Любовь и доблесть

22
18
20
22
24
26
28
30

– Таких нигде не любят.

Лилиана смешалась на минуту, видимо переваривая последнюю фразу. Не нашлась, констатировала:

– Вот именно. И не надейтесь, что вас отправят «по собственному».

– И что мне инкриминируют? Моральное разложение? Половую распущенность?

– Негодяй!

– Значит – политическую близорукость.

– Умничать будете, вычищая общественные сортиры! Вам там самое место!

– Если бы каждый знал, где ему место.

– Хотите меня оскорбить?

– Философствую.

– Я вижу, вы приуныли? – злорадно поинтересовалась Лилиана.

– Перспектива возни с дерьмом никого не обрадует. Впрочем, его там не больше, чем везде.

– Вот и проверишь опытом, козел!

Трубка запела коротенькими гудками. Преимущество телефона: последнее слово остается за тем, кто наглее. Впрочем, Олег давно перестал реагировать на такое вот ставшее привычным хамство: в джунглях, именуемых обществом, каких только тварей не водится. И все – божьи. Если не обнаружится обратное.

Глава 10

Первое, что делает «совок», заработав какие-то деньги, – начинает толстеть. Как тесто на дрожжах. Как правило, все, кроме кучки избранных, были лишены в детстве и юности «вкусной и здоровой» пищи; изобилие имелось на цветных иллюстрациях микояновских поваренных книг, и юные отпрыски рабочих, крестьян и трудовой интеллигенции, глотая слюни, любовались картинной сервировкой и – мечтали. Мечта советских беспризорников из «Республики ШКИД» – «нажраться от пуза» – так и осталась при разгуле демократии трепетной грезой большинства российских обывателей и их товарищей по несчастью из стран ближнего зарубежья; те же, что выбились из-под пяты парткомов, ЖЭКов и новоявленного «свободного рынка» – начали жрать. Много, часто и жирно.

Фокий Лукич Бокун исключением не был. А потому после пятидесяти стал тучен, тяжел и одутловат. Да и советская еще карьера не способствовала поджарости: один средний начальственный стул сменялся другим, а промежутки между заседаниями заполнялись неумеренными возлияниями «в кругу товарищей», угарной веселухой, сопением с какой-нибудь из обкомовских профурсеток на продавленном топчане в полулюксе районной обжорки или гостинички...

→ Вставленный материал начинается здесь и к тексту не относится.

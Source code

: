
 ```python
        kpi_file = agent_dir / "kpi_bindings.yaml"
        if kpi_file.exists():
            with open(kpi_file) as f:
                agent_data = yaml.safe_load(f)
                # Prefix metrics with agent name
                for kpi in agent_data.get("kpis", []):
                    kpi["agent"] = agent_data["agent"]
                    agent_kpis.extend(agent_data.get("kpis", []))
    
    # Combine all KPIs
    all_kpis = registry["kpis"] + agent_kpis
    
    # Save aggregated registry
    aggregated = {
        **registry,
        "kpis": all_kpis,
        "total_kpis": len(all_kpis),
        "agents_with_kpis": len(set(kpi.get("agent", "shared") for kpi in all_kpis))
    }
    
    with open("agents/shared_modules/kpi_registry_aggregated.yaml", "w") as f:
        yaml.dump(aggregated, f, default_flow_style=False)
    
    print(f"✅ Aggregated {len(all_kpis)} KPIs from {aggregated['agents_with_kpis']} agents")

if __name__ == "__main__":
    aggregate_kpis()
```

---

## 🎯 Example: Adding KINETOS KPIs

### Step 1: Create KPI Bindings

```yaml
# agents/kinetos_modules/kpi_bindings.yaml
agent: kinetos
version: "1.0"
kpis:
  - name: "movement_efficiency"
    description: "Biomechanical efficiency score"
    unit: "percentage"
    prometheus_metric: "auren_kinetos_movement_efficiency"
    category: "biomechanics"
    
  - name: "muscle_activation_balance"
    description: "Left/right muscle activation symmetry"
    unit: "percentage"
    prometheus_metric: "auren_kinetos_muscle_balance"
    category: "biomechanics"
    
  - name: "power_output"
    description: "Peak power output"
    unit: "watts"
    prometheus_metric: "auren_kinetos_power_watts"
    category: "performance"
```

Комсомольско-секретарская юность на корчагинскую походила мало и так и промелькнула тупым тоскливым мороком, оставив по себе язву поджелудочной и послепохмельный желчный привкус. А по достижении тридцати с солидным гаком Фокий Лукич двинул в сторону идеологии, возглавил многотиражку оборонного завода «Коммунар» и сделался совсем доволен собой и жизнью. Полторы пятилетки и перестройка на одной должности – это стаж.

Самостийность грянула как гром с неба. Еще года четыре Фокий Лукич не смел поверить, что система рухнула навсегда; по правде сказать, не верил и теперь: партбилет, аккуратно завернутый в махровую тряпицу и бережно уложенный в металлическую коробочку из-под сигар, хранился дома в специальной нише под паркетом вместе с тугими пачками американских долларов. Но это так, на черный день. Основной капитал Фокий Лукич хранил, как все, в Швейцарии.

Его нерешительность во время всеобщего национал-демократического угара чуть не стоила ему карьеры и благосостояния. Когда первые крикуны вдруг стали в Княжинске и в стране первыми лицами и взялись хапать все, что не прикручено и не приварено, он даже поначалу злорадствовал втихую и ждал, когда придут наши и наведут должный порядок. Но «наши» запаздывали. Вернее, они, как и сам Фокий Лукич, стремительно затаились; в их истомленных аппаратными интригами мозгах зрели планы отмщения, а в истомленных завистью душах – желчь и яд.